A new computationally efficient algorithm to generate global fractional vegetation cover from Sentinel-2 imagery at 10 m resolution

Abstract

ABSTRACT The multi-angle method in the pixel dichotomy model (PDM) is used to produce fine spatial resolution (FSR) products of fractional vegetation cover (FVC), which involves numerous iterative computations. This phenomenon causes a low computational efficiency for global FVC. Here, we established the multi-angle equations, and simplified the two-stream approximation method to obtain multi-angle reflectance, which calculated the KDM parameters possible. Moreover, to accelerate the calculation of parameters in the multi-angle equations, land cover data were utilized as priority knowledge, which aims to decrease iterative computations to speed up the computational speed.
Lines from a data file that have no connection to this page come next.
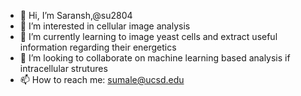 - 👋 Hi, I’m Saransh,@su2804
- 👀 I’m interested in cellular image analysis
- 🌱 I’m currently learning to image yeast cells and extract useful information regarding their energetics
- 💞️ I’m looking to collaborate on machine learning based analysis if intracellular strutures
- 📫 How to reach me: sumale@ucsd.edu

<!---
su2804/su2804 is a ✨ special ✨ repository because its `README.md` (this file) appears on your GitHub profile.
You can click the Preview link to take a look at your changes.
--->
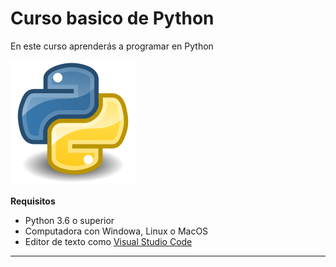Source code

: # Curso basico de Python

En este curso aprenderás a programar en 
Python

![Logo de Python](https://github.com/AlbertoACH/Curso-basico-python/blob/main/Imagenes/logo-python.png)

**Requisitos**

- Python 3.6 o superior
- Computadora con Windowa, Linux o MacOS
- Editor de texto como [Visual Studio Code](https://code.visualstudio.com)

---------------------------------------------

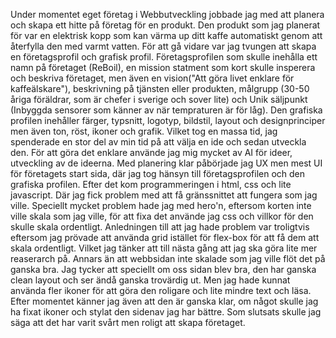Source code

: 
Under momentet eget företag i Webbutveckling jobbade jag med att planera och 
skapa ett hitte på företag för en produkt. Den produkt som jag planerat för var
en elektrisk kopp som kan värma up ditt kaffe automatiskt genom att återfylla den 
med varmt vatten. För att gå vidare var jag tvungen att skapa en företagsprofil och grafisk profil. Företagsprofilen som skulle inehålla ett namn på företaget (ReBoil), en mission statment som kort skulle insperera och beskriva företaget, men även en vision("Att göra livet enklare för kaffeälskare"), beskrivning på tjänsten eller produkten, målgrupp (30-50 åriga föräldrar, som är chefer i sverige och sover lite) och Unik säljpunkt (Inbyggda sensorer som känner av när tempraturen är för låg). Den grafiska profilen inehåller färger, typsnitt, logotyp, bildstil, layout och designprinciper men även ton, röst, ikoner och grafik. Vilket tog en massa tid, jag spenderade en stor del av min tid på att välja en ide och sedan utveckla den. För att göra det enklare använde jag mig mycket av AI för ideer, utveckling av de ideerna.
Med planering klar påbörjade jag UX men mest UI för företagets start sida, där jag tog hänsyn till företagsprofilen och den grafiska profilen. Efter det kom programmeringen i html, css och lite javascript. Där jag fick problem med att få gränssnittet att fungera som jag ville. Speciellt mycket problem hade jag med hero'n, eftersom korten inte ville skala som jag ville, för att fixa det använde jag css och villkor för den skulle skala ordentligt. Anledningen till att jag hade problem var troligtvis eftersom jag prövade att använda grid istället för flex-box för att få dem att skala ordentligt. Vilket jag tänker att till nästa gång att jag ska göra lite mer reaserarch på. Annars än att webbsidan inte skalade som jag ville flöt det på ganska bra. Jag tycker att speciellt om oss sidan blev bra, den har ganska clean layout och ser ändå ganska trovärdig ut. Men jag hade kunnat använda fler ikoner för att göra den roligare och lite mindre text och läsa.
Efter momentet känner jag även att den är ganska klar, om något skulle jag ha fixat ikoner och stylat den sidenav jag har bättre.
Som slutsats skulle jag säga att det har varit svårt men roligt att skapa företaget.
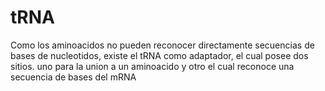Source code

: # tRNA

Como los aminoacidos no pueden reconocer directamente secuencias de bases de nucleotidos, existe el tRNA como adaptador, el cual posee dos sitios. uno para la union a un aminoacido y otro el cual reconoce una secuencia de bases del mRNA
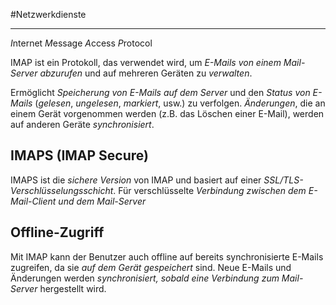 #Netzwerkdienste 
***
*I*nternet *M*essage *A*ccess *P*rotocol

IMAP ist ein Protokoll, das verwendet wird, um *E-Mails von einem Mail-Server abzurufen* und auf mehreren Geräten zu *verwalten*.

Ermöglicht *Speicherung von E-Mails auf dem Server* und den *Status von E-Mails* (*gelesen*, *ungelesen*, *markiert*, usw.) zu verfolgen.
*Änderungen*, die an einem Gerät vorgenommen werden (z.B. das Löschen einer E-Mail), werden auf anderen Geräte *synchronisiert*.

## IMAPS (IMAP Secure)
IMAPS ist die *sichere Version* von IMAP und basiert auf einer *SSL/TLS-Verschlüsselungsschicht*.
Für verschlüsselte *Verbindung zwischen dem E-Mail-Client und dem Mail-Server*


## Offline-Zugriff
Mit IMAP kann der Benutzer auch offline auf bereits synchronisierte E-Mails zugreifen, da sie *auf dem Gerät gespeichert* sind.
Neue E-Mails und Änderungen werden *synchronisiert, sobald eine Verbindung zum Mail-Server* hergestellt wird.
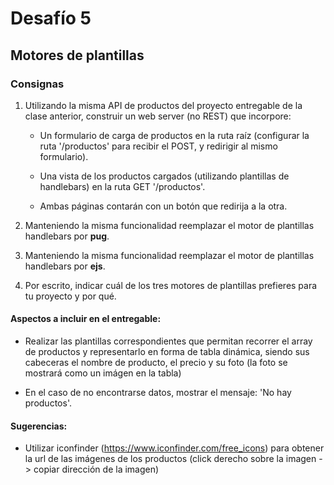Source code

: # Desafío 5

## Motores de plantillas

### Consignas

1. Utilizando la misma API de productos del proyecto entregable de la clase anterior, construir un web server (no REST) que incorpore:

   - Un formulario de carga de productos en la ruta raíz (configurar la ruta '/productos' para recibir el POST, y redirigir al mismo formulario).

   - Una vista de los productos cargados (utilizando plantillas de handlebars) en la ruta GET '/productos'.

   - Ambas páginas contarán con un botón que redirija a la otra.

2. Manteniendo la misma funcionalidad reemplazar el motor de plantillas handlebars por **pug**.
3. Manteniendo la misma funcionalidad reemplazar el motor de plantillas handlebars por **ejs**.

4. Por escrito, indicar cuál de los tres motores de plantillas prefieres para tu proyecto y por qué.

#### Aspectos a incluir en el entregable:

- Realizar las plantillas correspondientes que permitan recorrer el array de productos y representarlo en forma de tabla dinámica, siendo sus cabeceras el nombre de producto, el precio y su foto (la foto se mostrará como un imágen en la tabla)

- En el caso de no encontrarse datos, mostrar el mensaje: 'No hay productos'.

#### Sugerencias:

- Utilizar iconfinder (https://www.iconfinder.com/free_icons) para obtener la url de las imágenes de los productos (click derecho sobre la imagen -> copiar dirección de la imagen)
Finally, we proposed an accelerated pixel dichotomy coupled linear kernel-driven model (PDKDM-A). By validating PDKDM-A using field measurements and FVC products, we found that the global FVC computed for various land covers exhibited strong agreement with the field measurements. The root mean square errors (RMSEs) were consistently below 0.150, except for grasslands, croplands, and cropland/natural vegetation mosaics. When comparing FVC products on the same scale, we discovered that the RMSE was less than 0.103, except for deciduous broadleaf forests. Our study demonstrates that PDKDM-A is an efficient algorithm, with the potential to quickly generate accurate global FVC products with fine spatial resolution.